Scrape — pull text content from the current webpage (when a browser is foregrounded). Convenience for reading what's on screen in Edge/Chrome without OCR.
Recipes
Task patterns — open an app and act on it, run PowerShell headless, drive native/GPUI desktop apps (the WScript.Shell launch/focus/input harness), click by accessibility coordinates, install via winget, clipboard-paste long strings, desktop notifications, and persist registry settings — live in references/recipes.md.
Visual debugging via the noVNC fallback
When something looks wrong and you need eyeballs, the old path still works:
- URL:
http://tootie:8006/vnc.html?autoconnect=1&resize=remote
- Drive with
agent-browser (see git history of this file for the canvas/dispatch helpers).
Treat this strictly as a visual debugger. Once you've identified the problem, fix it through Windows-MCP — don't fall back into the per-char press loop just because noVNC is open.
Alternative side-channels (still valid)
These predate Windows-MCP but remain useful where the MCP path is awkward:
/oem install-time drop folder. Host path /mnt/cache/compose/windows/oem on tootie is mounted as \\host.lan\Data only during initial Windows install/OOBE. Once setup completes, the SMB share is gone. Use only for first-boot provisioning. (Note: the VM moved hosts on 2026-05-31 — the old /home/jmagar/compose/windows/oem path on dookie no longer exists.)
- RDP on
tootie:33890. Exposed by the agent-os-win11 container in addition to noVNC. No agent-side RDP client installed today; install freerdp if a real interactive session is ever needed (now that Windows-MCP exists, the case for this is weaker).
- SSH to the guest on
tootie:2222. The container forwards host port 2222 → guest port 22. Confirmed exposed on the running container; whether sshd is actually running and configured inside the guest depends on first-boot provisioning. If it answers, this is the cleanest scripted side-channel — no PowerShell round-trip through the MCP server.
Operating notes
- The
agent-os-win11 container persists /storage across restarts. Installed software, registry edits, and most filesystem state survive reboots.

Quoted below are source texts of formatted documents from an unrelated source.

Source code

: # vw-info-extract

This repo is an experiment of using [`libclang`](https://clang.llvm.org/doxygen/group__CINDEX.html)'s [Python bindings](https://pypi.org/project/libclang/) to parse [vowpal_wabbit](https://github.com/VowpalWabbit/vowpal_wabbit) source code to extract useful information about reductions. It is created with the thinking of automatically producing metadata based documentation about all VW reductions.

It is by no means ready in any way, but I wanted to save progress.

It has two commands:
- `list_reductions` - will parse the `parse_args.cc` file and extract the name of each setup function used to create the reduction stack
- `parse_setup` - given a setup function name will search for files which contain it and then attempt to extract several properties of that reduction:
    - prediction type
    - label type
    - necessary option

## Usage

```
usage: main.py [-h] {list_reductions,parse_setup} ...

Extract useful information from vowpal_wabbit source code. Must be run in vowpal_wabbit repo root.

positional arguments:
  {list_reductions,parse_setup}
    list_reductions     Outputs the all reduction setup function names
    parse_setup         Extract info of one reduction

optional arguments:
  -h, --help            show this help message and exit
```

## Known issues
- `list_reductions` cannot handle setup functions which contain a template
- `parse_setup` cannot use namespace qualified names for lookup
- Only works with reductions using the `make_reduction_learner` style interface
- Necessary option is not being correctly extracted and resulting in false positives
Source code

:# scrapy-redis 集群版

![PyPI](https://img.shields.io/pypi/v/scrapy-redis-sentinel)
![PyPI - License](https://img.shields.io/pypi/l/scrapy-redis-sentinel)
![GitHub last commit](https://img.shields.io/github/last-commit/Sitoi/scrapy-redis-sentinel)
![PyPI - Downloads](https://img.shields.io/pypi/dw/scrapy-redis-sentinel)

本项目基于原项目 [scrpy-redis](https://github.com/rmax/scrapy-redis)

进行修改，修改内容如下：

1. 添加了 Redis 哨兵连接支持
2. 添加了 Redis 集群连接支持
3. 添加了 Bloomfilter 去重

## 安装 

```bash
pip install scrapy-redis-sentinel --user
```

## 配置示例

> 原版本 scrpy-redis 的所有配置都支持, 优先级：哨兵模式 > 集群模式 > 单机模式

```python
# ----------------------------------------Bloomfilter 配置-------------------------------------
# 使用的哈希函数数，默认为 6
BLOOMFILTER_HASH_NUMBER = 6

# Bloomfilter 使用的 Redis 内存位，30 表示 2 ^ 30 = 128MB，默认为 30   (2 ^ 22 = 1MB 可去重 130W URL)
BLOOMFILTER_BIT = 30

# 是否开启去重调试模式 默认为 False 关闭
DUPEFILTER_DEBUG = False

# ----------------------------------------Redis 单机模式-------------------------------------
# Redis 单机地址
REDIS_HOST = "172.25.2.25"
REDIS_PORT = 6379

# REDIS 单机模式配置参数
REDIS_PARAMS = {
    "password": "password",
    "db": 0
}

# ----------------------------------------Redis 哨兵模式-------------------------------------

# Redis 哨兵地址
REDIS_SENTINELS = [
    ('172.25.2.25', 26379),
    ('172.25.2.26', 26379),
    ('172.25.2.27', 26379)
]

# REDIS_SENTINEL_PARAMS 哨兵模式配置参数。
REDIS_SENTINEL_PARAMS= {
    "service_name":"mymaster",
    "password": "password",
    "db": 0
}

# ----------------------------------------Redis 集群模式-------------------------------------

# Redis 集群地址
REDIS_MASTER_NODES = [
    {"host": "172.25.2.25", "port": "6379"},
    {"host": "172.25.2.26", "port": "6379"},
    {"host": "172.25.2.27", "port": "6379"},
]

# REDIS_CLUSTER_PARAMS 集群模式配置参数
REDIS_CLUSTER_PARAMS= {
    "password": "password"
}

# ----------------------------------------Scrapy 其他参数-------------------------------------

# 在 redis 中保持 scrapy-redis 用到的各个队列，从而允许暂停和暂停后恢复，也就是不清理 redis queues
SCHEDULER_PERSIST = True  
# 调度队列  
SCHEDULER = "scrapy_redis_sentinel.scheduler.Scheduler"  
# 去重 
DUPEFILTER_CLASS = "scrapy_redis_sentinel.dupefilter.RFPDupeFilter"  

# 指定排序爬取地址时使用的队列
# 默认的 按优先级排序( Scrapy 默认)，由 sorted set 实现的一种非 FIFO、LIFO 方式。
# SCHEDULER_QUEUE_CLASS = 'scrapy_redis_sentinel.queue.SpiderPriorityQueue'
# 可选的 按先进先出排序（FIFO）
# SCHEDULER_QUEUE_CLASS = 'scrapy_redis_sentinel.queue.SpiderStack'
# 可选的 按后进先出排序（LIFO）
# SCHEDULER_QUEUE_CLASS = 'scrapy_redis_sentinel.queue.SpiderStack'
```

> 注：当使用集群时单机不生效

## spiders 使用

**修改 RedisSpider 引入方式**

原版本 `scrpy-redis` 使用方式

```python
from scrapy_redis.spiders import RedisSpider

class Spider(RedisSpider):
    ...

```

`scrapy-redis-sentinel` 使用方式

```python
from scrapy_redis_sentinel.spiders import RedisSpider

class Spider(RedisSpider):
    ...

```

- If a task is GUI-bound and slow, kick it off through
App/PowerShell, write progress or output to a known path, then move on. Come back with Screenshot, Process, or a follow-up PowerShell poll to check progress.
- For anything expressible as PowerShell, prefer
PowerShell over clicking. It's faster, more reliable, and leaves a paper trail in the command rather than in pixel coordinates.
- Don't paste credentials via
Type — round-trip through Clipboard so they don't end up in screenshots or logs of the typing stream.
Tailscale maintenance
Read references/tailscale.md before bouncing the guest's Tailscale. Key footgun: never run tailscale down or restart the Tailscale service over ssh agent-os (that path rides the same Tailscale IP and severs mid-command, leaving the node stopped). Do Tailscale maintenance via the host port-forward SSH instead. The reference covers the bare-tailscale up prefs error, the Restart-Service Tailscale -Force + tailscale up --reset bounce, and the expected "offline but reachable" / not-in-map-poll state.
Troubleshooting
Most failures are "the VM/MCP isn't reachable." The full symptom → cause → fix grid — missing tools, gateway discovery timeout, ssh agent-os timeouts, offline-in-map-poll, cv2 capture failure, the ~120s MCP-call timeout, GPUI input/focus, Mark-of-the-Web/SmartScreen blocks, firewall prompts, and lost-after-reboot state — is in references/troubleshooting.md. The layered repair model itself lives in Connection above; Tailscale fixes in references/tailscale.md.